European Parliament committee to criticise slow progress on urban wastewater treatment

The European Parliament’s Environment Committee has announced that it will be presenting a draft resolution criticising the slow implementation of the Urban Wastewater Treatment Directive across the European states.

Although the aim of the directive is to protect the environment from the effects of the discharge of urban wastewater, and biodegradable wastewater from the food processing industry, member states are failing to report their progress, leaving a substantial gap in knowledge as to the effectiveness of the directive, say parliamentarians.

The draft resolution will underline the importance of the legally binding timetable of the Urban Wastewater Directive, and that it is the responsibility of the member states to transpose the rules of the directive into national law, and to ensure that they are put into practice.
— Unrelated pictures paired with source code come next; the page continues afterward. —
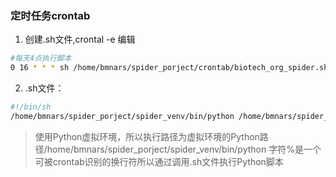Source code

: ### 定时任务crontab
1. 创建.sh文件,crontal -e 编辑
```sh
#每天4点执行脚本
0 16 * * * sh /home/bmnars/spider_porject/crontab/biotech_org_spider.sh
```

2. .sh文件：
```sh
#!/bin/sh
/home/bmnars/spider_porject/spider_venv/bin/python /home/bmnars/spider_porject/biotech_org_spider/biotech_org_spider_mysql.py >>/home/bmnars/spider_porject/biotech_org_spider/log/$(date +%Y-%m-%d).log 2>&1
```

> 使用Python虚拟环境，所以执行路径为虚拟环境的Python路径/home/bmnars/spider_porject/spider_venv/bin/python
>字符%是一个可被crontab识别的换行符所以通过调用.sh文件执行Python脚本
The draft will also call on the European Commission to submit a report on the extent to which the member states are succeeding in implementation of the directive, and to use all legal instruments available to chase up all those not meeting requirements.

MEPs have announced that they consider it scandalous that the obligations to provide information have been so inadequately fulfilled. In 2001, it was not possible to verify compliance with the first deadline which fell at the end of 1998. The second deadline – at the end of 2000 – has also expired without any worthwhile information having been made available. Parliamentarians want all information obligations imposed under the directive to be fulfilled immediately.
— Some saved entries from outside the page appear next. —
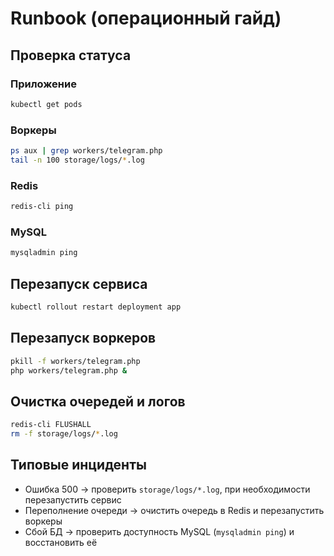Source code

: # Runbook (операционный гайд)

## Проверка статуса

### Приложение
```bash
kubectl get pods
```

### Воркеры
```bash
ps aux | grep workers/telegram.php
tail -n 100 storage/logs/*.log
```

### Redis
```bash
redis-cli ping
```

### MySQL
```bash
mysqladmin ping
```

## Перезапуск сервиса
```bash
kubectl rollout restart deployment app
```

## Перезапуск воркеров
```bash
pkill -f workers/telegram.php
php workers/telegram.php &
```

## Очистка очередей и логов
```bash
redis-cli FLUSHALL
rm -f storage/logs/*.log
```

## Типовые инциденты
- Ошибка 500 → проверить `storage/logs/*.log`, при необходимости перезапустить сервис
- Переполнение очереди → очистить очередь в Redis и перезапустить воркеры
- Сбой БД → проверить доступность MySQL (`mysqladmin ping`) и восстановить её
MEPs have welcomed the Commission’s initiative to organise a ‘name and shame’ seminar on the implementation of the directive, and would also like the Commission and the European Parliament to work together in setting up regular seminars on directives with bad implementation records.

A debate on the draft resolution is due to take place on Tuesday 12 March.

Last week, the Commission announced that it would be bringing prosecutions against ten member states for failures over waste disposal and water treatment (see related story).